===== DATA RECORDS
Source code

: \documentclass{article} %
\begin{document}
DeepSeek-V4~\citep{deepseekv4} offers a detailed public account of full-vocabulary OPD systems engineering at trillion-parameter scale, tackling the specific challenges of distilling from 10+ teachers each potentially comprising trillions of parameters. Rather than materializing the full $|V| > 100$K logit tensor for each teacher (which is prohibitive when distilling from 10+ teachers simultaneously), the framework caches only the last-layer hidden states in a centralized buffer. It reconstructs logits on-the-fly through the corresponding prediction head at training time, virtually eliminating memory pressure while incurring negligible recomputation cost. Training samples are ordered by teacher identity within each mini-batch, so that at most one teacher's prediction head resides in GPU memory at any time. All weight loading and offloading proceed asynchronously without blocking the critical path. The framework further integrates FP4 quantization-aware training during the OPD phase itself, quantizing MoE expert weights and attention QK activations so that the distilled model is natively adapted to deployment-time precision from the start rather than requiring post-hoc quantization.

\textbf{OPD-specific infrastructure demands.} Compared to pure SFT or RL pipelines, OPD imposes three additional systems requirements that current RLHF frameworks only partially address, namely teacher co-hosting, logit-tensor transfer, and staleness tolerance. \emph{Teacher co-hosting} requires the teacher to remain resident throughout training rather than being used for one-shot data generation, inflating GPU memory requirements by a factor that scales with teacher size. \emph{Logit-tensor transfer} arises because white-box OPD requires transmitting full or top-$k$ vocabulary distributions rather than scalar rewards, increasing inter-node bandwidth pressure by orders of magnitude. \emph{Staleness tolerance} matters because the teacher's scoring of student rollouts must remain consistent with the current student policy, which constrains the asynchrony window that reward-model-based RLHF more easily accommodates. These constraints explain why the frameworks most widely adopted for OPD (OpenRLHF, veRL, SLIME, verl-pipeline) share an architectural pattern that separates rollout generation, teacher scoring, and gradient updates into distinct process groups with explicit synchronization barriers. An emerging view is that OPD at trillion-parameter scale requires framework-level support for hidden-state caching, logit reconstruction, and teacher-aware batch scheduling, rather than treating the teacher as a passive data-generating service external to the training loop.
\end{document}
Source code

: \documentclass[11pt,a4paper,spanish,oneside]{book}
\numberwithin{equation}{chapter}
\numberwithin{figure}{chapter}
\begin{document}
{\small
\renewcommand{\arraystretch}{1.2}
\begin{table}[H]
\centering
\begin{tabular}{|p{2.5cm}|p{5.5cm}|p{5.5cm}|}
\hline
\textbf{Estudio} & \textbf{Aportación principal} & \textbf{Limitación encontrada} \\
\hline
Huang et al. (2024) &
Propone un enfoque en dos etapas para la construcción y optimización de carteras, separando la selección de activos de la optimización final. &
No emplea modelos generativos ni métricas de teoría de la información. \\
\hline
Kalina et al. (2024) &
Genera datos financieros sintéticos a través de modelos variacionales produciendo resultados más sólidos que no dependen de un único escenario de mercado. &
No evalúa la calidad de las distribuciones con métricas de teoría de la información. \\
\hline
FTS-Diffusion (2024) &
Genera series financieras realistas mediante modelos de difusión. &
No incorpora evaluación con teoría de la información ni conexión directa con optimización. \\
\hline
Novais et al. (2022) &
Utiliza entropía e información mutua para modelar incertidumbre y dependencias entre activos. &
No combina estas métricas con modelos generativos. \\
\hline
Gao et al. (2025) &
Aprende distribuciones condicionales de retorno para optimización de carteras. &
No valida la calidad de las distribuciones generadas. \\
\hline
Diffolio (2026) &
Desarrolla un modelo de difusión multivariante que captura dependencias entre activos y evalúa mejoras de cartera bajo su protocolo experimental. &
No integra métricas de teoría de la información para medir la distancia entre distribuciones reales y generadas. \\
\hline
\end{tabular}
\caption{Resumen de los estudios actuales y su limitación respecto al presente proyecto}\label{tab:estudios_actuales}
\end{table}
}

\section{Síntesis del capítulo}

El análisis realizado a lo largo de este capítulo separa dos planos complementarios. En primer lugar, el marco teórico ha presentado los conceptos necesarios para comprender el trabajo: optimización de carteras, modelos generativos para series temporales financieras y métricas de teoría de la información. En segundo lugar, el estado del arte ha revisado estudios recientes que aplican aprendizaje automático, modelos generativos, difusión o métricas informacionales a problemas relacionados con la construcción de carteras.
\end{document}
==========
===== DATA RECORDS
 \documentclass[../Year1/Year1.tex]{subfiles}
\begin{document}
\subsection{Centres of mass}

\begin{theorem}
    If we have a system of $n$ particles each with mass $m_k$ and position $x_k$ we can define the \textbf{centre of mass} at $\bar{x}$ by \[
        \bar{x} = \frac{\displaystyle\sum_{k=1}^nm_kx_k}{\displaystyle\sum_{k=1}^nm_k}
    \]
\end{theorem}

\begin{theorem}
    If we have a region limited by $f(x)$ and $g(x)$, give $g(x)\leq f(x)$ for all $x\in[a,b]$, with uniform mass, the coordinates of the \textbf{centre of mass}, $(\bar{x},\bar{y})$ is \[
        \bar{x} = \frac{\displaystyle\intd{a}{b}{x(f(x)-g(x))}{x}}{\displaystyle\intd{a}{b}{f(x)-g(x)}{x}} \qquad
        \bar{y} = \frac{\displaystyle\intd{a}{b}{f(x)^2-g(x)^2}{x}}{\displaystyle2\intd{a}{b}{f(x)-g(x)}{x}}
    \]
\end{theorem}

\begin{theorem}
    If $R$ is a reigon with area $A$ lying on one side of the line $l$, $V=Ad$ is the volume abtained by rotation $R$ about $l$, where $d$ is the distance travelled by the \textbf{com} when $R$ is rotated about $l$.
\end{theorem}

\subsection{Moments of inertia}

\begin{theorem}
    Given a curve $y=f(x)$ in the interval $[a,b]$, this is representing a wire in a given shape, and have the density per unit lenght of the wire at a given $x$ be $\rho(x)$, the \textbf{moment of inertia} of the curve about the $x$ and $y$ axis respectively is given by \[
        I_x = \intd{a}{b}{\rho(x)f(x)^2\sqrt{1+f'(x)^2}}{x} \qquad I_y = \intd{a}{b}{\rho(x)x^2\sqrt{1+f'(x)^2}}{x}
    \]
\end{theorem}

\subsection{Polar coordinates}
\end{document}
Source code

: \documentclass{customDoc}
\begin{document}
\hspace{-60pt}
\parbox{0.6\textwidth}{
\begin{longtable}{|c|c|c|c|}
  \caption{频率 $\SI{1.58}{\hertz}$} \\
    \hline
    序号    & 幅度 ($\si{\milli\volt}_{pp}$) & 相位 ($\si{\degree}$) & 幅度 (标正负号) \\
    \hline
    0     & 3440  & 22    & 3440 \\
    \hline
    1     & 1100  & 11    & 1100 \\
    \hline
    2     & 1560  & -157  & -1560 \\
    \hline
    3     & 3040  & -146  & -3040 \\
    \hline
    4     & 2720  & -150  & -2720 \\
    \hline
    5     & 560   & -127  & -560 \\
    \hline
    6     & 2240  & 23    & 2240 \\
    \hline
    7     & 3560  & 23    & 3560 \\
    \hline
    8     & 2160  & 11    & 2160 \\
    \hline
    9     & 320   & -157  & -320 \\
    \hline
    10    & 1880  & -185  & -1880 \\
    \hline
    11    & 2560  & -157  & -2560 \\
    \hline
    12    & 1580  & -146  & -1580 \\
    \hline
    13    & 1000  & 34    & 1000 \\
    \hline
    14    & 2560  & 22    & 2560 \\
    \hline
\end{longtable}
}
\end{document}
==========
▶ EXERCISE DESCRIPTION
In the records above, how many lines include "teoría"? Give that number and nothing more.

▶ RESPONSE AREA
5